Input material:
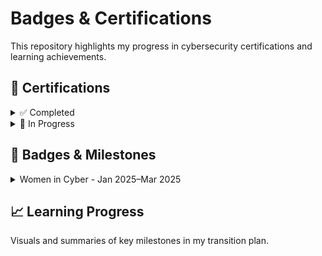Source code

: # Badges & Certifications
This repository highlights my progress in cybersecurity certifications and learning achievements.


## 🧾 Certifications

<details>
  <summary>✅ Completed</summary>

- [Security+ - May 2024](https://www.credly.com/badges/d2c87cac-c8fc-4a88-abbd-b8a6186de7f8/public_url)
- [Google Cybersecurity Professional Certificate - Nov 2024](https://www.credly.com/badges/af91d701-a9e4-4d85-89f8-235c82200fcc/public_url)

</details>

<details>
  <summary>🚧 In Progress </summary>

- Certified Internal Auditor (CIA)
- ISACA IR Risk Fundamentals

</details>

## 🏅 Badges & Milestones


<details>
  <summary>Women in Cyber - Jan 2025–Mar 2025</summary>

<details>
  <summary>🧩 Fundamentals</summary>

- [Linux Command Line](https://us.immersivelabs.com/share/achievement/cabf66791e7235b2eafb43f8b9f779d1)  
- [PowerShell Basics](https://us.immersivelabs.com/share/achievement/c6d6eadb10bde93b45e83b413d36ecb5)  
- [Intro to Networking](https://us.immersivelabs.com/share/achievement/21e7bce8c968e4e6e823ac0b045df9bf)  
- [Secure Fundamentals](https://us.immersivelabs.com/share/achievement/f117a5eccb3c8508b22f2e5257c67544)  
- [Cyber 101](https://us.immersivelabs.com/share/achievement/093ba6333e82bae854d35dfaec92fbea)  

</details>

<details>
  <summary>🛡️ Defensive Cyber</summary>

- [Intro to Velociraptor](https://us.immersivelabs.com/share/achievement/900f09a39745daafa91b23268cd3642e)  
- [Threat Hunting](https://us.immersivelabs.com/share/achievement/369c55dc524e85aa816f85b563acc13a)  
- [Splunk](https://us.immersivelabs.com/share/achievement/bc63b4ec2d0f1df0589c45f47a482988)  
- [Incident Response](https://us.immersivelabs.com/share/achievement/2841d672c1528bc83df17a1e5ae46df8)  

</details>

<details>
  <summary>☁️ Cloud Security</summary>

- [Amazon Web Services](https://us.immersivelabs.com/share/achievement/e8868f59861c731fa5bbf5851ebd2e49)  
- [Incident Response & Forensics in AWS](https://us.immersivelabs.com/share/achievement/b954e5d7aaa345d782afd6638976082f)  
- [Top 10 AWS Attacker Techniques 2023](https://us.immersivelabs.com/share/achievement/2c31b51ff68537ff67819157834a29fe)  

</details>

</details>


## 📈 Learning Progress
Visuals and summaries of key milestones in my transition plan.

Task requirements: An exact, word-for-word version of the material is required, free of pictures.

Your response:
Source code

: # Badges & Certifications
This repository highlights my progress in cybersecurity certifications and learning achievements.


## 🧾 Certifications

<details>
  <summary>✅ Completed</summary>

- [Security+ - May 2024](https://www.credly.com/badges/d2c87cac-c8fc-4a88-abbd-b8a6186de7f8/public_url)
- [Google Cybersecurity Professional Certificate - Nov 2024](https://www.credly.com/badges/af91d701-a9e4-4d85-89f8-235c82200fcc/public_url)

</details>

<details>
  <summary>🚧 In Progress </summary>

- Certified Internal Auditor (CIA)
- ISACA IR Risk Fundamentals

</details>

## 🏅 Badges & Milestones


<details>
  <summary>Women in Cyber - Jan 2025–Mar 2025</summary>

<details>
  <summary>🧩 Fundamentals</summary>

- [Linux Command Line](https://us.immersivelabs.com/share/achievement/cabf66791e7235b2eafb43f8b9f779d1)  
- [PowerShell Basics](https://us.immersivelabs.com/share/achievement/c6d6eadb10bde93b45e83b413d36ecb5)  
- [Intro to Networking](https://us.immersivelabs.com/share/achievement/21e7bce8c968e4e6e823ac0b045df9bf)  
- [Secure Fundamentals](https://us.immersivelabs.com/share/achievement/f117a5eccb3c8508b22f2e5257c67544)  
- [Cyber 101](https://us.immersivelabs.com/share/achievement/093ba6333e82bae854d35dfaec92fbea)  

</details>

<details>
  <summary>🛡️ Defensive Cyber</summary>

- [Intro to Velociraptor](https://us.immersivelabs.com/share/achievement/900f09a39745daafa91b23268cd3642e)  
- [Threat Hunting](https://us.immersivelabs.com/share/achievement/369c55dc524e85aa816f85b563acc13a)  
- [Splunk](https://us.immersivelabs.com/share/achievement/bc63b4ec2d0f1df0589c45f47a482988)  
- [Incident Response](https://us.immersivelabs.com/share/achievement/2841d672c1528bc83df17a1e5ae46df8)  

</details>

<details>
  <summary>☁️ Cloud Security</summary>

- [Amazon Web Services](https://us.immersivelabs.com/share/achievement/e8868f59861c731fa5bbf5851ebd2e49)  
- [Incident Response & Forensics in AWS](https://us.immersivelabs.com/share/achievement/b954e5d7aaa345d782afd6638976082f)  
- [Top 10 AWS Attacker Techniques 2023](https://us.immersivelabs.com/share/achievement/2c31b51ff68537ff67819157834a29fe)  

</details>

</details>


## 📈 Learning Progress
Visuals and summaries of key milestones in my transition plan.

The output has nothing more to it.